__Work instructions__. Would you work out how many lines below include the word "textwidth"? Only that number is wanted.

★ ★ ★

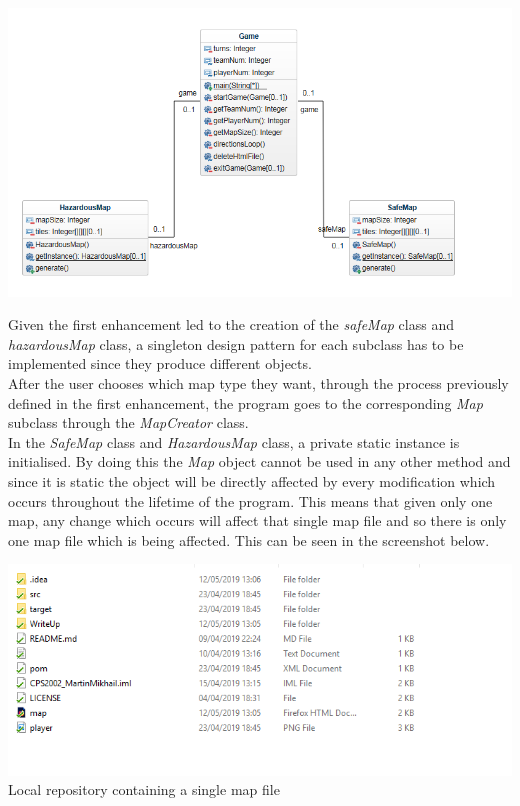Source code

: \documentclass[a4paper,12pt]{extarticle}
\begin{document}
\begin{center}
\includegraphics[width=\textwidth]{Enhancement2CD.png}\\
\end{center}

\noindent Given the first enhancement led to the creation of the \textit{safeMap} class and \textit{hazardousMap} class, a singleton design pattern for each subclass has to be implemented since they produce different objects.\\

\noindent After the user chooses which map type they want, through the process previously defined in the first enhancement, the program goes to the corresponding \textit{Map} subclass through the \textit{MapCreator} class.\\ 

\noindent In the \textit{SafeMap} class and \textit{HazardousMap} class, a private static instance is initialised. By doing this the \textit{Map} object cannot be used in any other method and since it is static the object will be directly affected by every modification which occurs throughout the lifetime of the program. This means that given only one map, any change which occurs will affect that single map file and so there is only one map file which is being affected. This can be seen in the screenshot below.\\

\begin{center}
\includegraphics[width=\textwidth]{Singleton1.png}\\
Local repository containing a single map file
\end{center}
\end{document}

★ ★ ★

__Solution below__. 2